The comment “Unreadable” may refer to two issues: 1) you haven’t answered the question; your analysis is entirely different from the essay question; and/or 2) your paper may simply just be unintelligible; in other words, your penmanship prevents your professor from reading the whole essay. As a result, some points become muffled throughout the evaluation process. Students who struggle with one or both issues often are ones who have not learned how to prepare well in terms of managing their time.
Before answering an essay question, always “analyze” it by breaking it down into different parts. First, know immediately what your professor wants you to answer. If the basis of your paper is to determine the relationship between two themes, then this represents the “what.” Second, start counting the “what.” If you are supposed to discuss two themes, in two works, by using two characters from each work, then you are supposed to discuss at least two themes, at least two works, and at most four characters in all. Notice that the professor wants you to discuss two characters from each work. This doesn’t mean one character from each work. With these instructions, you may discuss more than two themes, but most importantly adhere to the “two works” element so you don’t forget to include at least two.
When a take-home midterm or final is not an option, you have to learn what “Divide the Clock” means. For example, if you have a 50-minute in-class essay to complete, first allow at least a couple of seconds to write your name on the paper. This is the most important thing to do! I can’t tell you how many students turn in papers with no names written on them.
Second, allow five minutes to break down the question and develop an outline, something you can have prepared already before taking the test. Third, if your professor wants you to compare and contrast, dedicate 15 minutes for each paragraph, comparing and contrasting the two works. That’s a total of 30 minutes and two seconds. Leave whatever time left for proofreading major errors and adding transitional words where you may have forgotten to do so.
Typically, when you haven’t prepared and don’t really know what to write about, your penmanship reflects this anxiety. However, when you have studied and have developed a system in your head for how to tackle a 50-minute in-class essay exam, then your penmanship reflects confidence.

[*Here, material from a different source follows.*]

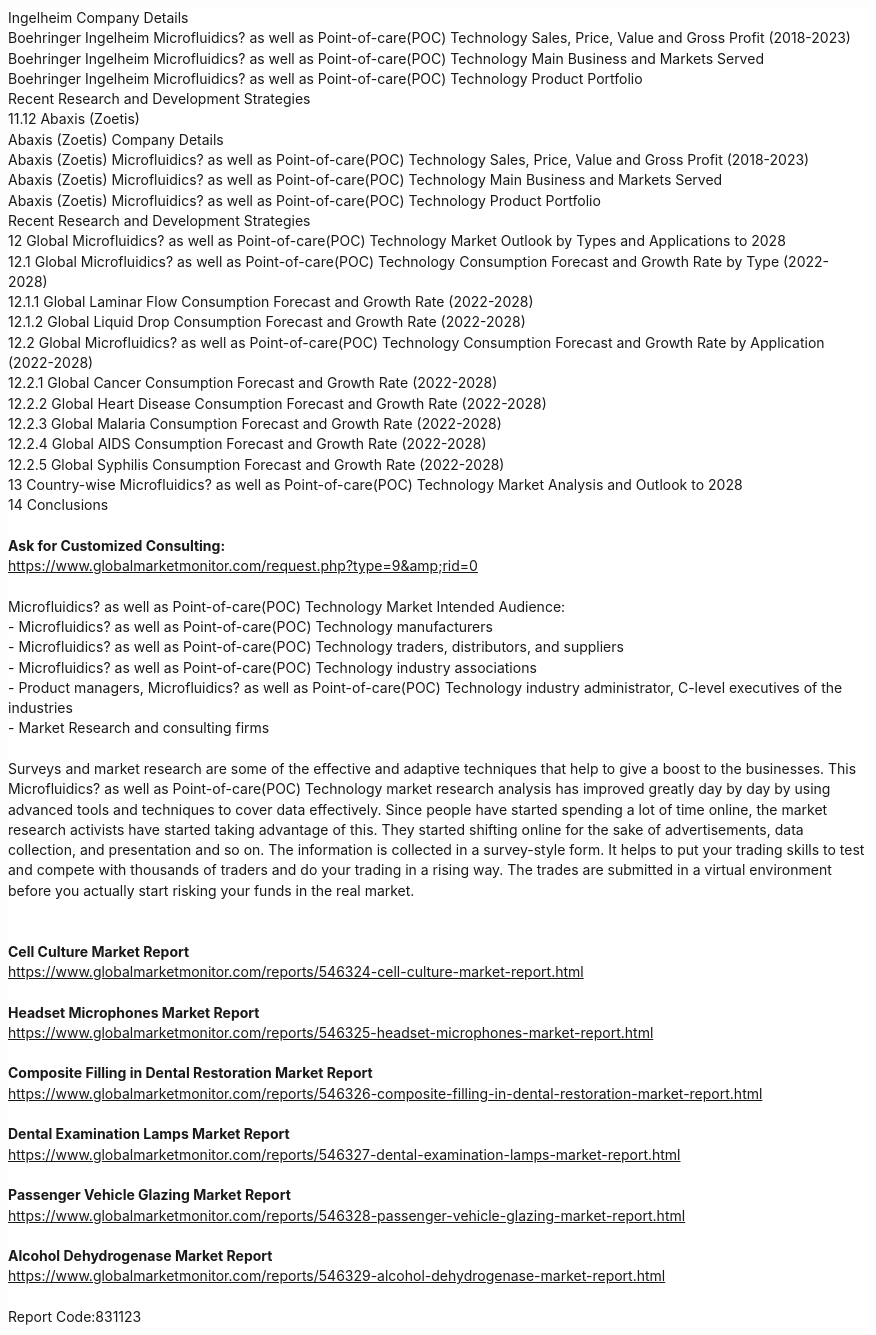 Ingelheim Company Details<br />Boehringer Ingelheim Microfluidics? as well as Point-of-care(POC) Technology Sales, Price, Value and Gross Profit (2018-2023)<br />Boehringer Ingelheim Microfluidics? as well as Point-of-care(POC) Technology Main Business and Markets Served<br />Boehringer Ingelheim Microfluidics? as well as Point-of-care(POC) Technology Product Portfolio<br />Recent Research and Development Strategies<br />11.12 Abaxis (Zoetis)<br />Abaxis (Zoetis) Company Details<br />Abaxis (Zoetis) Microfluidics? as well as Point-of-care(POC) Technology Sales, Price, Value and Gross Profit (2018-2023)<br />Abaxis (Zoetis) Microfluidics? as well as Point-of-care(POC) Technology Main Business and Markets Served<br />Abaxis (Zoetis) Microfluidics? as well as Point-of-care(POC) Technology Product Portfolio<br />Recent Research and Development Strategies<br />12 Global Microfluidics? as well as Point-of-care(POC) Technology Market Outlook by Types and Applications to 2028<br />12.1 Global Microfluidics? as well as Point-of-care(POC) Technology Consumption Forecast and Growth Rate by Type (2022-2028)<br />12.1.1 Global Laminar Flow Consumption Forecast and Growth Rate (2022-2028)<br />12.1.2 Global Liquid Drop Consumption Forecast and Growth Rate (2022-2028)<br />12.2 Global Microfluidics? as well as Point-of-care(POC) Technology Consumption Forecast and Growth Rate by Application (2022-2028)<br />12.2.1 Global Cancer Consumption Forecast and Growth Rate (2022-2028)<br />12.2.2 Global Heart Disease Consumption Forecast and Growth Rate (2022-2028)<br />12.2.3 Global Malaria Consumption Forecast and Growth Rate (2022-2028)<br />12.2.4 Global AIDS Consumption Forecast and Growth Rate (2022-2028)<br />12.2.5 Global Syphilis Consumption Forecast and Growth Rate (2022-2028)<br />13 Country-wise Microfluidics? as well as Point-of-care(POC) Technology Market Analysis and Outlook to 2028<br />14 Conclusions<br /><br /><strong>Ask for Customized Consulting:</strong><br /><a href="https://www.globalmarketmonitor.com/request.php?type=9&amp;rid=0">https://www.globalmarketmonitor.com/request.php?type=9&amp;rid=0</a><br /><br />Microfluidics? as well as Point-of-care(POC) Technology Market Intended Audience:<br />- Microfluidics? as well as Point-of-care(POC) Technology manufacturers<br />- Microfluidics? as well as Point-of-care(POC) Technology traders, distributors, and suppliers<br />- Microfluidics? as well as Point-of-care(POC) Technology industry associations<br />- Product managers, Microfluidics? as well as Point-of-care(POC) Technology industry administrator, C-level executives of the industries<br />- Market Research and consulting firms<br /><br />Surveys and market research are some of the effective and adaptive techniques that help to give a boost to the businesses. This Microfluidics? as well as Point-of-care(POC) Technology market research analysis has improved greatly day by day by using advanced tools and techniques to cover data effectively. Since people have started spending a lot of time online, the market research activists have started taking advantage of this. They started shifting online for the sake of advertisements, data collection, and presentation and so on. The information is collected in a survey-style form. It helps to put your trading skills to test and compete with thousands of traders and do your trading in a rising way. The trades are submitted in a virtual environment before you actually start risking your funds in the real market.<br /><br /><strong><br /></strong><strong>Cell Culture Market Report</strong><br /><a href="https://www.globalmarketmonitor.com/reports/546324-cell-culture-market-report.html">https://www.globalmarketmonitor.com/reports/546324-cell-culture-market-report.html</a><br /><br /><strong>Headset Microphones Market Report</strong><br /><a href="https://www.globalmarketmonitor.com/reports/546325-headset-microphones-market-report.html">https://www.globalmarketmonitor.com/reports/546325-headset-microphones-market-report.html</a><br /><br /><strong>Composite Filling in Dental Restoration Market Report</strong><br /><a href="https://www.globalmarketmonitor.com/reports/546326-composite-filling-in-dental-restoration-market-report.html">https://www.globalmarketmonitor.com/reports/546326-composite-filling-in-dental-restoration-market-report.html</a><br /><br /><strong>Dental Examination Lamps Market Report</strong><br /><a href="https://www.globalmarketmonitor.com/reports/546327-dental-examination-lamps-market-report.html">https://www.globalmarketmonitor.com/reports/546327-dental-examination-lamps-market-report.html</a><br /><br /><strong>Passenger Vehicle Glazing Market Report</strong><br /><a href="https://www.globalmarketmonitor.com/reports/546328-passenger-vehicle-glazing-market-report.html">https://www.globalmarketmonitor.com/reports/546328-passenger-vehicle-glazing-market-report.html</a><br /><br /><strong>Alcohol Dehydrogenase Market Report</strong><br /><a href="https://www.globalmarketmonitor.com/reports/546329-alcohol-dehydrogenase-market-report.html">https://www.globalmarketmonitor.com/reports/546329-alcohol-dehydrogenase-market-report.html</a><br /><br />Report Code:831123</p>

In all respects, it is important for your professor to read and understand every word on the page. Professors tend to deduct points because an exam is unreadable; in many cases, they simply cannot understand what you are attempting to convey. In addition, professors also deduct points for papers that do not fully reflect the instruction. Your paper is not complete until it meets the essay prompt.
With this in mind, divide the clock. Manage your time well whether you are developing the prose of a take-home exam or an in-class essay.